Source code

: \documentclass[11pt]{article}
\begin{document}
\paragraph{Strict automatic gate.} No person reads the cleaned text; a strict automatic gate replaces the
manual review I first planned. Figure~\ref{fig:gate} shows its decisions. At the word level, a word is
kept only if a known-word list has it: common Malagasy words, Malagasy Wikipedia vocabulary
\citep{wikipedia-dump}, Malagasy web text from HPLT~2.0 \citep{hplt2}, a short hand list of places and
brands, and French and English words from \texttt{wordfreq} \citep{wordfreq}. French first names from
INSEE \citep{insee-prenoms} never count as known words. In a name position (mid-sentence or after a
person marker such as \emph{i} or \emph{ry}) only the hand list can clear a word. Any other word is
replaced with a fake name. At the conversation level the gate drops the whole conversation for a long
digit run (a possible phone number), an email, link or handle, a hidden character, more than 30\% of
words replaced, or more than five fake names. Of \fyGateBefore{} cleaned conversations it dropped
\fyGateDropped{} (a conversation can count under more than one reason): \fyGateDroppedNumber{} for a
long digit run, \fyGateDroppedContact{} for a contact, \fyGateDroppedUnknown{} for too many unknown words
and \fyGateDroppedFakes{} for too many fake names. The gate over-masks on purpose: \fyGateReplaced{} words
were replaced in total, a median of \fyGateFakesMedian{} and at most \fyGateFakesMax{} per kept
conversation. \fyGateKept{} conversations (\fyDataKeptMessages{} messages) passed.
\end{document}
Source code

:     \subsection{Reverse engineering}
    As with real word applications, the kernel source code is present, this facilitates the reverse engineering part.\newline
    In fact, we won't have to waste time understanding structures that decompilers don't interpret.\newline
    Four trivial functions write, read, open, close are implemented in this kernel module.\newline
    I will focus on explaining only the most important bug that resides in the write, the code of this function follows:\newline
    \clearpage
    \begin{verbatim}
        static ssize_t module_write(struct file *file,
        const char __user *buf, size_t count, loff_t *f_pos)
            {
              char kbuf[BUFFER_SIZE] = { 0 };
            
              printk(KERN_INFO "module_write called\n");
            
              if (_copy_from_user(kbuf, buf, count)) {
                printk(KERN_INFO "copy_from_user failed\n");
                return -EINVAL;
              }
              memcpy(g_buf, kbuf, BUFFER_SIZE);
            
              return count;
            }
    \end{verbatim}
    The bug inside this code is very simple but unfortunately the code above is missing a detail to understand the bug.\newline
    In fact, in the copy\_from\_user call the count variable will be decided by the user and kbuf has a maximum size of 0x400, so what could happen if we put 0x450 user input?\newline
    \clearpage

• What you will do
Identify how many lines in the entries above include the string "names", then state that number alone.

• Written response
3